RECORDED DATA -
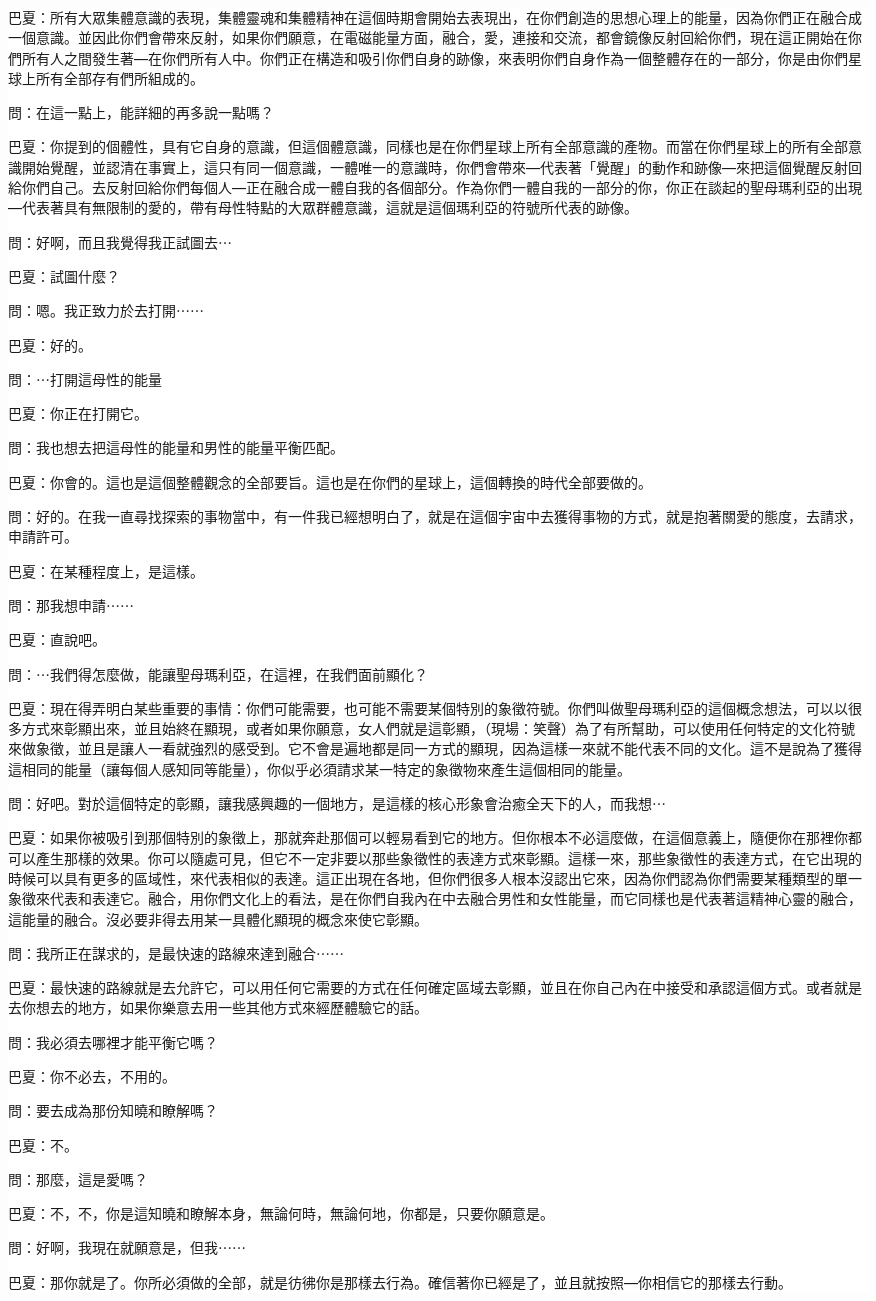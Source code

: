 巴夏：所有大眾集體意識的表現，集體靈魂和集體精神在這個時期會開始去表現出，在你們創造的思想心理上的能量，因為你們正在融合成一個意識。並因此你們會帶來反射，如果你們願意，在電磁能量方面，融合，愛，連接和交流，都會鏡像反射回給你們，現在這正開始在你們所有人之間發生著—在你們所有人中。你們正在構造和吸引你們自身的跡像，來表明你們自身作為一個整體存在的一部分，你是由你們星球上所有全部存有們所組成的。

問：在這一點上，能詳細的再多說一點嗎？

巴夏：你提到的個體性，具有它自身的意識，但這個體意識，同樣也是在你們星球上所有全部意識的產物。而當在你們星球上的所有全部意識開始覺醒，並認清在事實上，這只有同一個意識，一體唯一的意識時，你們會帶來—代表著「覺醒」的動作和跡像—來把這個覺醒反射回給你們自己。去反射回給你們每個人—正在融合成一體自我的各個部分。作為你們一體自我的一部分的你，你正在談起的聖母瑪利亞的出現—代表著具有無限制的愛的，帶有母性特點的大眾群體意識，這就是這個瑪利亞的符號所代表的跡像。

問：好啊，而且我覺得我正試圖去⋯

巴夏：試圖什麼？

問：嗯。我正致力於去打開⋯⋯

巴夏：好的。

問：⋯打開這母性的能量

巴夏：你正在打開它。

問：我也想去把這母性的能量和男性的能量平衡匹配。

巴夏：你會的。這也是這個整體觀念的全部要旨。這也是在你們的星球上，這個轉換的時代全部要做的。

問：好的。在我一直尋找探索的事物當中，有一件我已經想明白了，就是在這個宇宙中去獲得事物的方式，就是抱著關愛的態度，去請求，申請許可。

巴夏：在某種程度上，是這樣。

問：那我想申請⋯⋯

巴夏：直說吧。

問：⋯我們得怎麼做，能讓聖母瑪利亞，在這裡，在我們面前顯化？

巴夏：現在得弄明白某些重要的事情：你們可能需要，也可能不需要某個特別的象徵符號。你們叫做聖母瑪利亞的這個概念想法，可以以很多方式來彰顯出來，並且始終在顯現，或者如果你願意，女人們就是這彰顯，（現場：笑聲）為了有所幫助，可以使用任何特定的文化符號來做象徵，並且是讓人一看就強烈的感受到。它不會是遍地都是同一方式的顯現，因為這樣一來就不能代表不同的文化。這不是說為了獲得這相同的能量（讓每個人感知同等能量），你似乎必須請求某一特定的象徵物來產生這個相同的能量。

問：好吧。對於這個特定的彰顯，讓我感興趣的一個地方，是這樣的核心形象會治癒全天下的人，而我想⋯

巴夏：如果你被吸引到那個特別的象徵上，那就奔赴那個可以輕易看到它的地方。但你根本不必這麼做，在這個意義上，隨便你在那裡你都可以產生那樣的效果。你可以隨處可見，但它不一定非要以那些象徵性的表達方式來彰顯。這樣一來，那些象徵性的表達方式，在它出現的時候可以具有更多的區域性，來代表相似的表達。這正出現在各地，但你們很多人根本沒認出它來，因為你們認為你們需要某種類型的單一象徵來代表和表達它。融合，用你們文化上的看法，是在你們自我內在中去融合男性和女性能量，而它同樣也是代表著這精神心靈的融合，這能量的融合。沒必要非得去用某一具體化顯現的概念來使它彰顯。

問：我所正在謀求的，是最快速的路線來達到融合⋯⋯

巴夏：最快速的路線就是去允許它，可以用任何它需要的方式在任何確定區域去彰顯，並且在你自己內在中接受和承認這個方式。或者就是去你想去的地方，如果你樂意去用一些其他方式來經歷體驗它的話。

問：我必須去哪裡才能平衡它嗎？

巴夏：你不必去，不用的。

問：要去成為那份知曉和瞭解嗎？

巴夏：不。

問：那麼，這是愛嗎？

巴夏：不，不，你是這知曉和瞭解本身，無論何時，無論何地，你都是，只要你願意是。

問：好啊，我現在就願意是，但我⋯⋯

巴夏：那你就是了。你所必須做的全部，就是彷彿你是那樣去行為。確信著你已經是了，並且就按照—你相信它的那樣去行動。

REQUIREMENT - Apart from the pictures, every line above must be printed exactly.

TASK RESULT -
Source code

: 巴夏：所有大眾集體意識的表現，集體靈魂和集體精神在這個時期會開始去表現出，在你們創造的思想心理上的能量，因為你們正在融合成一個意識。並因此你們會帶來反射，如果你們願意，在電磁能量方面，融合，愛，連接和交流，都會鏡像反射回給你們，現在這正開始在你們所有人之間發生著—在你們所有人中。你們正在構造和吸引你們自身的跡像，來表明你們自身作為一個整體存在的一部分，你是由你們星球上所有全部存有們所組成的。

問：在這一點上，能詳細的再多說一點嗎？

巴夏：你提到的個體性，具有它自身的意識，但這個體意識，同樣也是在你們星球上所有全部意識的產物。而當在你們星球上的所有全部意識開始覺醒，並認清在事實上，這只有同一個意識，一體唯一的意識時，你們會帶來—代表著「覺醒」的動作和跡像—來把這個覺醒反射回給你們自己。去反射回給你們每個人—正在融合成一體自我的各個部分。作為你們一體自我的一部分的你，你正在談起的聖母瑪利亞的出現—代表著具有無限制的愛的，帶有母性特點的大眾群體意識，這就是這個瑪利亞的符號所代表的跡像。

問：好啊，而且我覺得我正試圖去⋯

巴夏：試圖什麼？

問：嗯。我正致力於去打開⋯⋯

巴夏：好的。

問：⋯打開這母性的能量

巴夏：你正在打開它。

問：我也想去把這母性的能量和男性的能量平衡匹配。

巴夏：你會的。這也是這個整體觀念的全部要旨。這也是在你們的星球上，這個轉換的時代全部要做的。

問：好的。在我一直尋找探索的事物當中，有一件我已經想明白了，就是在這個宇宙中去獲得事物的方式，就是抱著關愛的態度，去請求，申請許可。

巴夏：在某種程度上，是這樣。

問：那我想申請⋯⋯

巴夏：直說吧。

問：⋯我們得怎麼做，能讓聖母瑪利亞，在這裡，在我們面前顯化？

巴夏：現在得弄明白某些重要的事情：你們可能需要，也可能不需要某個特別的象徵符號。你們叫做聖母瑪利亞的這個概念想法，可以以很多方式來彰顯出來，並且始終在顯現，或者如果你願意，女人們就是這彰顯，（現場：笑聲）為了有所幫助，可以使用任何特定的文化符號來做象徵，並且是讓人一看就強烈的感受到。它不會是遍地都是同一方式的顯現，因為這樣一來就不能代表不同的文化。這不是說為了獲得這相同的能量（讓每個人感知同等能量），你似乎必須請求某一特定的象徵物來產生這個相同的能量。

問：好吧。對於這個特定的彰顯，讓我感興趣的一個地方，是這樣的核心形象會治癒全天下的人，而我想⋯

巴夏：如果你被吸引到那個特別的象徵上，那就奔赴那個可以輕易看到它的地方。但你根本不必這麼做，在這個意義上，隨便你在那裡你都可以產生那樣的效果。你可以隨處可見，但它不一定非要以那些象徵性的表達方式來彰顯。這樣一來，那些象徵性的表達方式，在它出現的時候可以具有更多的區域性，來代表相似的表達。這正出現在各地，但你們很多人根本沒認出它來，因為你們認為你們需要某種類型的單一象徵來代表和表達它。融合，用你們文化上的看法，是在你們自我內在中去融合男性和女性能量，而它同樣也是代表著這精神心靈的融合，這能量的融合。沒必要非得去用某一具體化顯現的概念來使它彰顯。

問：我所正在謀求的，是最快速的路線來達到融合⋯⋯

巴夏：最快速的路線就是去允許它，可以用任何它需要的方式在任何確定區域去彰顯，並且在你自己內在中接受和承認這個方式。或者就是去你想去的地方，如果你樂意去用一些其他方式來經歷體驗它的話。

問：我必須去哪裡才能平衡它嗎？

巴夏：你不必去，不用的。

問：要去成為那份知曉和瞭解嗎？

巴夏：不。

問：那麼，這是愛嗎？

巴夏：不，不，你是這知曉和瞭解本身，無論何時，無論何地，你都是，只要你願意是。

問：好啊，我現在就願意是，但我⋯⋯

巴夏：那你就是了。你所必須做的全部，就是彷彿你是那樣去行為。確信著你已經是了，並且就按照—你相信它的那樣去行動。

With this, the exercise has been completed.